Many shareholders find that filing an individual Chapter 7 bankruptcy after the company closes is a more effective way to get debt relief. Although it's possible to file for Chapter 7 while the corporation or LLC remains open, most states don't protect corporate shares or interest in an LLC. So unless you could protect your holdings with a wildcard exemption, the trustee would likely sell your business interest (assuming the existence of a willing buyer). You can assess whether filing a personal Chapter 7 would be in your best interests by reading "Chapter 7 for a Small Business Sole Proprietor," above.

Other Reasons Why Chapter 7 Might Not Be Good for Your Small Business

While bankruptcy can be useful for many businesses, it's not always a good idea. Below is a list of several of the issues you should consider. There are many more; be sure to talk to an attorney if you are considering bankruptcy for your business.

No Turning Back.
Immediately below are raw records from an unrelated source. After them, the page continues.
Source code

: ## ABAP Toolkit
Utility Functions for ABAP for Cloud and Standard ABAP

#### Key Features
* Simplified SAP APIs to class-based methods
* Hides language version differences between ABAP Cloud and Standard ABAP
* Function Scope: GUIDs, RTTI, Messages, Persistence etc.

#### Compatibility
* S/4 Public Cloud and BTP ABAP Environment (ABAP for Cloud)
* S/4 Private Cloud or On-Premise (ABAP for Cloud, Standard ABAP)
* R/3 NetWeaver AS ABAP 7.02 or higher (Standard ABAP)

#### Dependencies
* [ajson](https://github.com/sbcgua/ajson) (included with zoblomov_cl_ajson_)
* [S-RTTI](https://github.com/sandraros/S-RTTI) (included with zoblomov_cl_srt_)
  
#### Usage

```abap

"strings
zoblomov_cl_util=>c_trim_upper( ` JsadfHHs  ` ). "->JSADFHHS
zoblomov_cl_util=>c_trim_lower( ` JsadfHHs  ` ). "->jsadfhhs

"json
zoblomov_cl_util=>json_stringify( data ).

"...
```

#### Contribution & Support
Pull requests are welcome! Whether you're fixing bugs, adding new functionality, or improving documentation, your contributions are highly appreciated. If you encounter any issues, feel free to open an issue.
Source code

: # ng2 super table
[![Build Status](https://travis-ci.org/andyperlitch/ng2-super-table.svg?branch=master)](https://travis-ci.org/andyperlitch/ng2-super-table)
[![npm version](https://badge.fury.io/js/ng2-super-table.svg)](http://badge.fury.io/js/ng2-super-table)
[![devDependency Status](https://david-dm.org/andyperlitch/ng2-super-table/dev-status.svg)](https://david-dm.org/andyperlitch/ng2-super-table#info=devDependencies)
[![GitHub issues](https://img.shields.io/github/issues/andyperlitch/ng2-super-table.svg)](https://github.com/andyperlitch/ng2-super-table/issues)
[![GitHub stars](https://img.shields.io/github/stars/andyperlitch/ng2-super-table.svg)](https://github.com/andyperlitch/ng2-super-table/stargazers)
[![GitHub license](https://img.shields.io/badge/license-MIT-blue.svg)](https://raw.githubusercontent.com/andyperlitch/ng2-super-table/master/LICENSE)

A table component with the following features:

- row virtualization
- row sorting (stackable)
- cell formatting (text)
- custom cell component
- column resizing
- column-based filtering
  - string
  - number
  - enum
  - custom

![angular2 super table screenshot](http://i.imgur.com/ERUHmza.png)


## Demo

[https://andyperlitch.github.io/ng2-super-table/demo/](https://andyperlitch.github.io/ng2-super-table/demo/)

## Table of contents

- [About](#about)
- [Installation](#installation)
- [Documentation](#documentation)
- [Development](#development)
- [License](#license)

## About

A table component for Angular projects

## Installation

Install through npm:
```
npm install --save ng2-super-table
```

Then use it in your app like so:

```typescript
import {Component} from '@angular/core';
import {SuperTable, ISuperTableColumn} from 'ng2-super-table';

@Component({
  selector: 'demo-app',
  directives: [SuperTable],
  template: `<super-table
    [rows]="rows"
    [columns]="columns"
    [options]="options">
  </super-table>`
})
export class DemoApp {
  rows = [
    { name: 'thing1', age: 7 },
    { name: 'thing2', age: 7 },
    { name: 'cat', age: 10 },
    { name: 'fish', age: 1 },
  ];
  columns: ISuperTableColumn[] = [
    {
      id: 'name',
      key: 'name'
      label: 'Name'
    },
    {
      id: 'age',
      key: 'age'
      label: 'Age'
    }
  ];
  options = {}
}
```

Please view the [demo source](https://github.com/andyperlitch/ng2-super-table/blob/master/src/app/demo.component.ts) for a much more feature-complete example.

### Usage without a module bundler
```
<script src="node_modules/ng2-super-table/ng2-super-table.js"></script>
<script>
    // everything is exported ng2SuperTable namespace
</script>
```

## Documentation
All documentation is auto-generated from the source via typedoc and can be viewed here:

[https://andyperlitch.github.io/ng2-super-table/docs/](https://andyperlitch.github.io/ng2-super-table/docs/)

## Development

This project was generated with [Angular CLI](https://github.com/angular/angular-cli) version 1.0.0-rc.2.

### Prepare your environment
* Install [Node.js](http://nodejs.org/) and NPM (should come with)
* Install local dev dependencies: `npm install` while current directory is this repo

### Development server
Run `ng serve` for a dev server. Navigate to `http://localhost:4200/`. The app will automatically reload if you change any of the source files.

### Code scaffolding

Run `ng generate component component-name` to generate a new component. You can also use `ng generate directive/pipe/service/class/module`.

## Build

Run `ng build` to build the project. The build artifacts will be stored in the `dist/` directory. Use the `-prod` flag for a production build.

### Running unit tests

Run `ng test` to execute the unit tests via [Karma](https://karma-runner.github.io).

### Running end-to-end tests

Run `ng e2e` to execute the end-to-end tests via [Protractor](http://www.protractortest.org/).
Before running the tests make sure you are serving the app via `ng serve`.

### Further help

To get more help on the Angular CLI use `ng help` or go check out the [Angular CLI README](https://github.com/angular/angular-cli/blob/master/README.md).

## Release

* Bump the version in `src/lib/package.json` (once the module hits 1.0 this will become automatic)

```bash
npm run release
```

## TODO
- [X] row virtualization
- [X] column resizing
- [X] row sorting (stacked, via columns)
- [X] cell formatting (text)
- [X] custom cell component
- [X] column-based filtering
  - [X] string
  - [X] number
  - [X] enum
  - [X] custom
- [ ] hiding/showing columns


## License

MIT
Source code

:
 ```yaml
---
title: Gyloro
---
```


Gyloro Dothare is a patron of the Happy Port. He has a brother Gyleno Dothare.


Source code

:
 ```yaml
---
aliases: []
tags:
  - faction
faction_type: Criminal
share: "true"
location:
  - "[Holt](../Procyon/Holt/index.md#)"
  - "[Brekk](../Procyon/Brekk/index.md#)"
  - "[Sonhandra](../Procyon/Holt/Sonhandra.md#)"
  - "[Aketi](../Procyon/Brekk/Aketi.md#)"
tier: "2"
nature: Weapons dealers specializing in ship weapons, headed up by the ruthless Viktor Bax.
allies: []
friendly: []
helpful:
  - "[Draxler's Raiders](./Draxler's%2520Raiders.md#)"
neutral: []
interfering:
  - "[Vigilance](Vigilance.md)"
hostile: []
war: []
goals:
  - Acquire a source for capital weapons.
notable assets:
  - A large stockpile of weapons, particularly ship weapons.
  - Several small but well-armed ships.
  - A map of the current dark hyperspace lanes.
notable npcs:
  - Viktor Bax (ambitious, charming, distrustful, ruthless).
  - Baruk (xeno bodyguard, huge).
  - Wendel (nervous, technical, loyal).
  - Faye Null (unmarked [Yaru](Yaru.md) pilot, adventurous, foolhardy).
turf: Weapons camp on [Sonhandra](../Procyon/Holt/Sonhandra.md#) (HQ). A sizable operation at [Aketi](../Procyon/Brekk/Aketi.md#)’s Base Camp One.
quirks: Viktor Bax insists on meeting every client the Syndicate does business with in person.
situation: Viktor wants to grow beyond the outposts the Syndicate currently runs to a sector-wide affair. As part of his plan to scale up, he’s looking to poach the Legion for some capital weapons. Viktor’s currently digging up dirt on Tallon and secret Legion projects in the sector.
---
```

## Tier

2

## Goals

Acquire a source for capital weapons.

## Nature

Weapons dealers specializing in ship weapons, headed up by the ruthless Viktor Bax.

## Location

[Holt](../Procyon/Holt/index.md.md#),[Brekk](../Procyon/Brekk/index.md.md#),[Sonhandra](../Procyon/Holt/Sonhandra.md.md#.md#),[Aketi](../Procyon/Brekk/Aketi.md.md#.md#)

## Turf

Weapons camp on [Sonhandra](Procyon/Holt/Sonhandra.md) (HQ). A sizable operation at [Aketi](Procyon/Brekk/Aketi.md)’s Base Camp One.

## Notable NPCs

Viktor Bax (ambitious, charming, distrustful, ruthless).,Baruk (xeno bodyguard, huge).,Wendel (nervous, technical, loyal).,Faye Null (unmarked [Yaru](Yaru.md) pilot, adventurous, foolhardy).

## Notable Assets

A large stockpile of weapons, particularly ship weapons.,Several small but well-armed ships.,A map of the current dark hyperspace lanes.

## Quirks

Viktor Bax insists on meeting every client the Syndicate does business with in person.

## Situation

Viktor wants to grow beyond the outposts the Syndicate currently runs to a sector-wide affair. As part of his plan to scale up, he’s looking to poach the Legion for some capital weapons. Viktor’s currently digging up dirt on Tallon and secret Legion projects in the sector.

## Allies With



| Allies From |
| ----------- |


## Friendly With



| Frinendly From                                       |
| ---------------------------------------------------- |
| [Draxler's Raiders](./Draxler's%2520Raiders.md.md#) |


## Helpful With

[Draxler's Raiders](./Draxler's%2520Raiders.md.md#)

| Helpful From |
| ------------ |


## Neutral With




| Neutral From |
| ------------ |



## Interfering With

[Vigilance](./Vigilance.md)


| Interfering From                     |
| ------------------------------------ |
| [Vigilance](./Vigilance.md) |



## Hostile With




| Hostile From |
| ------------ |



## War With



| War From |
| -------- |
There is no emergency parachute in a Chapter 7 bankruptcy. Once you file, you can only dismiss it if the court allows you to—and that's not a good thing to count on. The bottom line is that once you're in, you should assume that you're in to stay. Even if you find out you can't keep property you thought was safe.

Taxes. There are countless issues when it comes to business taxes and bankruptcy. Talk to your accountant before you file so you don't end up with a surprise at the end of your case.

Certain lawsuits. The automatic stay—the mechanism that stops your creditors from continuing to collect against you after you file—only applies when you're sued for money. It won't affect criminal actions or civil enforcement proceedings, such as if the government claims your business is polluting the environment. That lawsuit will march on despite your bankruptcy, and no one wants to be questioned about the same issues twice. So keep in mind that your bankruptcy might do little more than provide a second forum the prosecutor can use for discovery purposes.

Improper purposes. The courts also don't take lightly to people filing for improper purposes, such as to stall a foreclosure proceeding, or to hide wrongdoing on the part of the business principals. Since penalties are stiff, it's best to approach the bankruptcy court with clean hands.

Meet with a Small Business Bankruptcy Lawyer

Bankruptcy can be a great tool when it's time to unwind a failing business or wipe out personal responsible for business debt. A business-related bankruptcy always presents more issues than the typical case, and getting sound advice is essential. Be sure to consult with a bankruptcy lawyer experienced in handling business and consumer bankruptcy early in the process.